While on television, Steven Moffat has his first Christmas special. In some ways, at least, A Christmas Carol seems designed to confound expectations. In hindsight this seems like Moffat starting the 2011 run of Doctor Who as he meant to go on, although at the time it just seemed surprising. Russell T Davies had often made Christmas specials slightly offset from their seasons, typically through the use of guest companions, but the stories tended to be about the larger emotional arc of Doctor Who. The Christmas Invasion, of course, wasn’t offset at all, instead being in every sense the first episode of Season Two. The Runaway Bride is largely about dealing with Rose’s departure. Voyage of the Damned is less enmeshed in its immediate context, but then, it doesn’t really have any context beyond “Kylie.” And The Next Doctor is firmly about the denouement of the Tennant years.
A Christmas Carol, on the other hand, has nothing whatsoever to do with anything going on around it save for its trick for moving Amy and Rory to supporting roles.

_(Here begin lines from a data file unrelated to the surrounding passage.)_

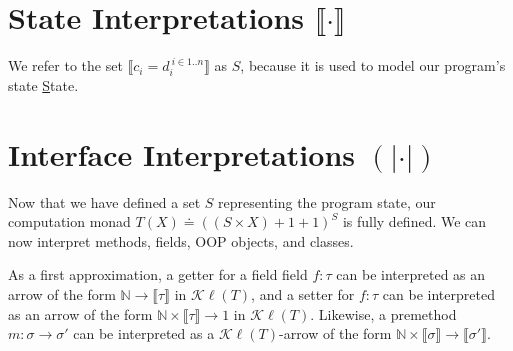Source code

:\documentclass{article}
\newcommand{\mbf}{\mathbf}
\newcommand{\sem}[1]{\llbracket #1 \rrbracket}
\newcommand{\csem}[1]{( \! | #1 | \! )}
\begin{document}
\section{State Interpretations $\sem{\cdot}$}




We refer to the set $\sem{c_i = d_i^{~i \in 1..n}}$ as $S$, because it is used to model our program's state 
\underline{S}tate.


\section{Interface Interpretations $\csem{\cdot}$}

Now that we have defined a set $S$ representing the program state, our computation monad
$T(X) \doteq ((S \times X) + 1 + 1)^S$ is fully defined.
We can now interpret methods, fields, OOP objects, and classes.


As a first approximation, a getter for a field field $f : \tau$ can be interpreted as an arrow of the form 
$\mathbb N \to \sem{\tau}$ in $\mathcal K \ell(T)$, and a setter for $f : \tau$ can be interpreted as an arrow
of the form $\mathbb N \times \sem{\tau} \to 1$ in $\mathcal K \ell(T)$. Likewise, a premethod 
$m : \sigma \to \sigma'$ can be interpreted as a $\mathcal K \ell(T)$-arrow of the form $\mathbb N \times \sem{\sigma} \to \sem{\sigma'}$.
\end{document}

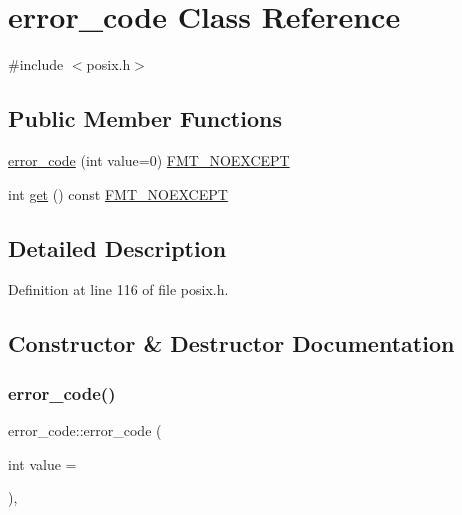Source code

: \hypertarget{classerror__code}{}\section{error\+\_\+code Class Reference}
\label{classerror__code}


{\ttfamily \#include $<$posix.\+h$>$}

\subsection*{Public Member Functions}
\begin{DoxyCompactItemize}
\item 
\hyperlink{classerror__code_a213366e7f3bdbd15b0753c2592d816ed}{error\+\_\+code} (int value=0) \hyperlink{core_8h_aef128913e8400683b1cbd1a3a2e11df3}{F\+M\+T\+\_\+\+N\+O\+E\+X\+C\+E\+PT}
\item 
int \hyperlink{classerror__code_af42e923dd7f4e8451445341eade677c4}{get} () const \hyperlink{core_8h_aef128913e8400683b1cbd1a3a2e11df3}{F\+M\+T\+\_\+\+N\+O\+E\+X\+C\+E\+PT}
\end{DoxyCompactItemize}


\subsection{Detailed Description}


Definition at line 116 of file posix.\+h.



\subsection{Constructor \& Destructor Documentation}
\mbox{\label{classerror__code_a213366e7f3bdbd15b0753c2592d816ed}} 
\subsubsection{\texorpdfstring{error\+\_\+code()}{error\_code()}}
{\footnotesize\ttfamily error\+\_\+code\+::error\+\_\+code (\begin{DoxyParamCaption}\item[{int}]{value = {} }\end{DoxyParamCaption})\hspace{0.3cm}{\ttfamily [inline]}, {\ttfamily [explicit]}}



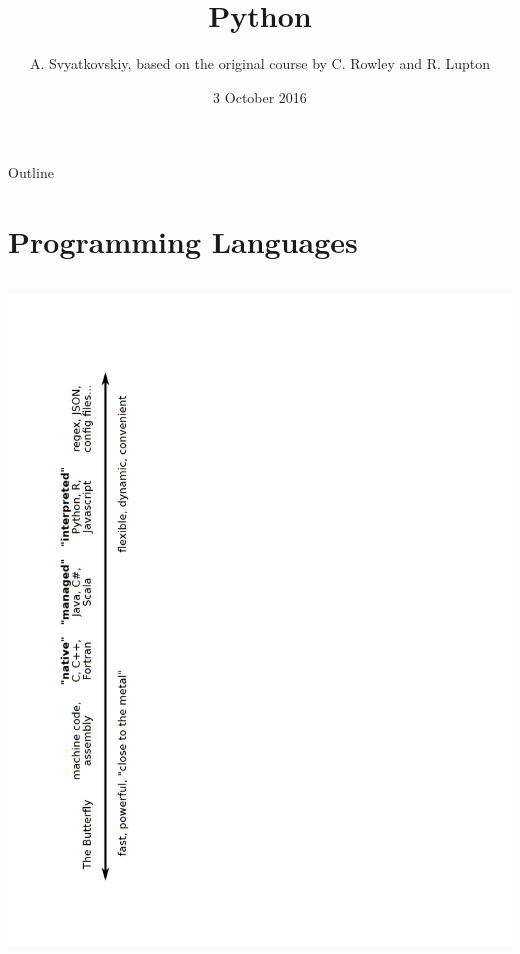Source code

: \documentclass[10pt, t]{beamer}
\author{A. Svyatkovskiy, based on the original course by C. Rowley and R. Lupton}
\date{3 October 2016}
\title{Python}
\begin{document}
\maketitle
\begin{frame}{Outline}
\tableofcontents
\end{frame}


\section{Programming Languages}
\label{sec-1}
\begin{frame}{} %
\begin{columns}
\includegraphics[angle=-90,width=\linewidth]{figures/languages1.pdf}
\end{columns}
\end{frame}
\end{document}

Actually, that’s not quite true. Little details flit about and haunt the narrative – the emphasis on the word “silence” in the story’s bespoke pop song, for instance, and the way in which the ending reads in light of the whole “Doctor’s death” plotline. But these details don’t even connect to anything – they just add a slightly unsettling pall to the entire affair for the sorts of obsessives who might notice them. For the most part, this is what it appears to be: an almost entirely bespoke Christmas special that unabashedly and unsubtly pulls its entire structure from the single most recognizable Christmas story in all of literature and, for that matter, television/film.
This gets at the other significant shift since the Davies era. Davies did Christmas specials in which Christmas was essentially a bit of decoration. The extent to which Christmas matters to a given story varies a bit, but the truth is that any of the Davies-era Christmas specials could have been done as non-Christmas episodes with only a minimum of changes. This story, however, is inconceivable in any context other than Christmas. It’s not just a story set at Christmas, it’s a story that’s very much about Christmas, and, more broadly, about Christmas stories.
In terms of the overall health of the show, it’s a masterstroke.